+++ Entries supplied +++
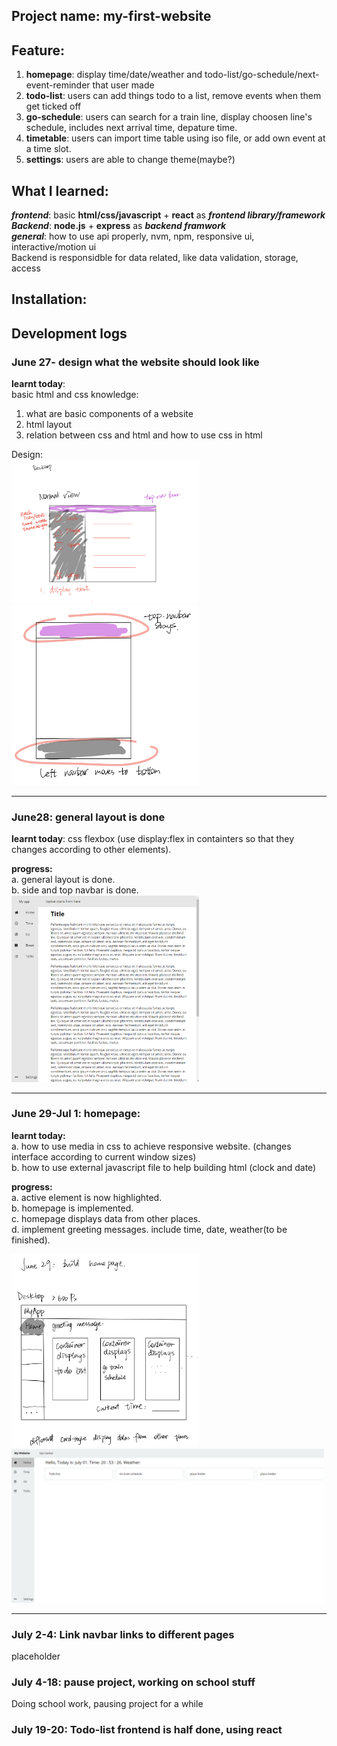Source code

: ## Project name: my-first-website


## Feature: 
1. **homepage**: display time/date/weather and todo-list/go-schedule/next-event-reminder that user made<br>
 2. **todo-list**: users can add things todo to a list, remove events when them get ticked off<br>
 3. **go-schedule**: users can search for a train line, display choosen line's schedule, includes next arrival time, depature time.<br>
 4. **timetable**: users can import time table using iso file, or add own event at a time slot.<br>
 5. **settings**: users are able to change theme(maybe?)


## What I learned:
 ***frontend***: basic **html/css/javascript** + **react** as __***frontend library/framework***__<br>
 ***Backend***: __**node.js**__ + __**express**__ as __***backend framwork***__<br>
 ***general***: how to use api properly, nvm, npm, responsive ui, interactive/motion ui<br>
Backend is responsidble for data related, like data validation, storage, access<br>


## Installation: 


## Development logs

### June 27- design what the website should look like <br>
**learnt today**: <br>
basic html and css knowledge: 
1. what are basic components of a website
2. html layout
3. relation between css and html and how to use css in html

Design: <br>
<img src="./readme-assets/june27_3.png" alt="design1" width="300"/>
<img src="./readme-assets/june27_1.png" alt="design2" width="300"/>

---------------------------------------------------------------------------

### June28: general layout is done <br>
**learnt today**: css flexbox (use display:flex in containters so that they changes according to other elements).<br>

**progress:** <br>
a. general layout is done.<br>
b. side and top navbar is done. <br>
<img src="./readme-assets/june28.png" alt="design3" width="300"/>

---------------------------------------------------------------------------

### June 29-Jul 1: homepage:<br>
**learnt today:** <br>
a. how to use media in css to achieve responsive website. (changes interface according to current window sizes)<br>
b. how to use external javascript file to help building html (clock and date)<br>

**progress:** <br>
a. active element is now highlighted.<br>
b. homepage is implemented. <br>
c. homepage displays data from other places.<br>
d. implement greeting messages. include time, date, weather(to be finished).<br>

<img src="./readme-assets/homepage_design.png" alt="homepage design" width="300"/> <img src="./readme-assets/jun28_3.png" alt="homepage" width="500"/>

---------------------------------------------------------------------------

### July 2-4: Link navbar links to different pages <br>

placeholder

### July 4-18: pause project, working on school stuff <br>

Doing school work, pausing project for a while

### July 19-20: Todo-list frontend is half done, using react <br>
+++
+++ Entries supplied +++
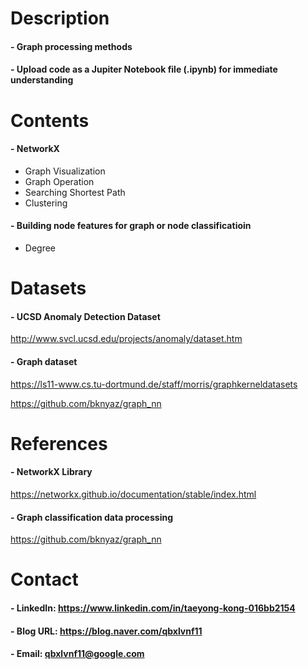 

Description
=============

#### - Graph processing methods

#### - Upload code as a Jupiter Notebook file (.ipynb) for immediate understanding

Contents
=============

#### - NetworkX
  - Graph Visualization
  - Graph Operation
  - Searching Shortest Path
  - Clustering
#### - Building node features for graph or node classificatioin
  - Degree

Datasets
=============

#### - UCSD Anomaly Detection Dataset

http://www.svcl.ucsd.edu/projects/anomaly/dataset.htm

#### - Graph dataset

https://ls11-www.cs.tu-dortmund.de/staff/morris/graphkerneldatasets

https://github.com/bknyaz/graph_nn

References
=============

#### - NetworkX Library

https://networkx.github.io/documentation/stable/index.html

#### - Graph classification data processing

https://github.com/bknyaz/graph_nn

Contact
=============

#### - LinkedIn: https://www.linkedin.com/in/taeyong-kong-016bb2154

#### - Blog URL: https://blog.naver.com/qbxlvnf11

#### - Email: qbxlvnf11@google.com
+++
+++ Entries supplied +++
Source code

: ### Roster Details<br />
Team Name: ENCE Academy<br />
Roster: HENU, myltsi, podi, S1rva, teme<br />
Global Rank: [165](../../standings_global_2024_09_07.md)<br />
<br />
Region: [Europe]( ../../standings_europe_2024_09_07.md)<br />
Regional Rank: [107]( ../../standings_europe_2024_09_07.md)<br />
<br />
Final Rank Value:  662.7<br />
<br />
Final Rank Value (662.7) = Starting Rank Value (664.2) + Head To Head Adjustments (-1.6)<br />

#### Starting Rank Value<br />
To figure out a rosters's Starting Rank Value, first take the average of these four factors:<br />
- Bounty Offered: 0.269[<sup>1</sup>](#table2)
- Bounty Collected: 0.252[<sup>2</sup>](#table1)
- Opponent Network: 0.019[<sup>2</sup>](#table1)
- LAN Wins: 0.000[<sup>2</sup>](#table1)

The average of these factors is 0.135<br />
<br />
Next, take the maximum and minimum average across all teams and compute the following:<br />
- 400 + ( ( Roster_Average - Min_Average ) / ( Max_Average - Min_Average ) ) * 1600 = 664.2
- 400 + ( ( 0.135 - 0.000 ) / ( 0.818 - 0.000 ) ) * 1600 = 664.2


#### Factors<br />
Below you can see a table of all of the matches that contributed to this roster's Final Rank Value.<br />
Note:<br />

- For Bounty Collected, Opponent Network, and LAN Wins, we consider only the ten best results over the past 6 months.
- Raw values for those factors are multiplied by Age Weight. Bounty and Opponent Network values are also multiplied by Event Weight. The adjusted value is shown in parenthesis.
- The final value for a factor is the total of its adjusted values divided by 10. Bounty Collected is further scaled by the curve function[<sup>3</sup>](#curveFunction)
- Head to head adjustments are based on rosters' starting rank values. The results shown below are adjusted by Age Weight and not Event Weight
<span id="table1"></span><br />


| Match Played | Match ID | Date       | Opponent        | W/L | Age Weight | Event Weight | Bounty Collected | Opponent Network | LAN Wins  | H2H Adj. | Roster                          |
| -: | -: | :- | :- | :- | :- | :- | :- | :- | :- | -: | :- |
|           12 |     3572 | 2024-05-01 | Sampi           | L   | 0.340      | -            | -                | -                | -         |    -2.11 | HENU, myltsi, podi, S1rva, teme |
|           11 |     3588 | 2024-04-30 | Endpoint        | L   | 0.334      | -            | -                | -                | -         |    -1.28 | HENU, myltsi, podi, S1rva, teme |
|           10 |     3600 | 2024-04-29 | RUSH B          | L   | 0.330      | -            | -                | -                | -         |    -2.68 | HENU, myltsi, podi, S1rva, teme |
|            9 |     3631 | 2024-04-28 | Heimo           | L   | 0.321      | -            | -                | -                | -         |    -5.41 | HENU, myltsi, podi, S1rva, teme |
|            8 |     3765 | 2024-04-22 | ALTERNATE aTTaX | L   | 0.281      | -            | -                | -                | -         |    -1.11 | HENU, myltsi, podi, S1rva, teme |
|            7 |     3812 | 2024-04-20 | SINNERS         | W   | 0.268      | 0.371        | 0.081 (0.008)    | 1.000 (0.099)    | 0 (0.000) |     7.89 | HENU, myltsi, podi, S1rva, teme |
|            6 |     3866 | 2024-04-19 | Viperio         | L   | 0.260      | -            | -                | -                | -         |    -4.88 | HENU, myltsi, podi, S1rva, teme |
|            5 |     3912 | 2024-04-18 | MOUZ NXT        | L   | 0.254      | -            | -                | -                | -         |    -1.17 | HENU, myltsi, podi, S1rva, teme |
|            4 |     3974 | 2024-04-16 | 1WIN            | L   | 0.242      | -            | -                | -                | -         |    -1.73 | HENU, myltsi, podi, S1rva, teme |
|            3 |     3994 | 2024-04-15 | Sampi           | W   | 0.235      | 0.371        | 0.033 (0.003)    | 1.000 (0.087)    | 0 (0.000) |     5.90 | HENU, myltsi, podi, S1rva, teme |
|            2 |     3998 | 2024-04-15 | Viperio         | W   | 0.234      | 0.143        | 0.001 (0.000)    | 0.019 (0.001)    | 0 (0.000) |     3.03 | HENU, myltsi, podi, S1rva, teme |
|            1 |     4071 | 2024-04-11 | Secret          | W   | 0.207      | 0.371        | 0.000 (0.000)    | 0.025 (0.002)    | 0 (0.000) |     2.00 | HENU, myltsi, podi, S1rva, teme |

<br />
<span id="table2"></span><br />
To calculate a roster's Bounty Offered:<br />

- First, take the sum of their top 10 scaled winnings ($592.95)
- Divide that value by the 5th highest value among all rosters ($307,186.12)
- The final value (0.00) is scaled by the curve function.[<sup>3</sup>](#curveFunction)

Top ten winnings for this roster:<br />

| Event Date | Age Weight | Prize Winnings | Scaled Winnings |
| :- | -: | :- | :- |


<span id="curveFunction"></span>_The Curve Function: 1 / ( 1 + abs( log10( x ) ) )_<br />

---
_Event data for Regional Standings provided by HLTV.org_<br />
+++
_What the exercise asks:_ Check each line of the material for the word "Weight". Copy the ones that have it.

_Answer to this problem:_
- Raw values for those factors are multiplied by Age Weight. Bounty and Opponent Network values are also multiplied by Event Weight. The adjusted value is shown in parenthesis.
- Head to head adjustments are based on rosters' starting rank values. The results shown below are adjusted by Age Weight and not Event Weight
| Match Played | Match ID | Date       | Opponent        | W/L | Age Weight | Event Weight | Bounty Collected | Opponent Network | LAN Wins  | H2H Adj. | Roster                          |
| Event Date | Age Weight | Prize Winnings | Scaled Winnings |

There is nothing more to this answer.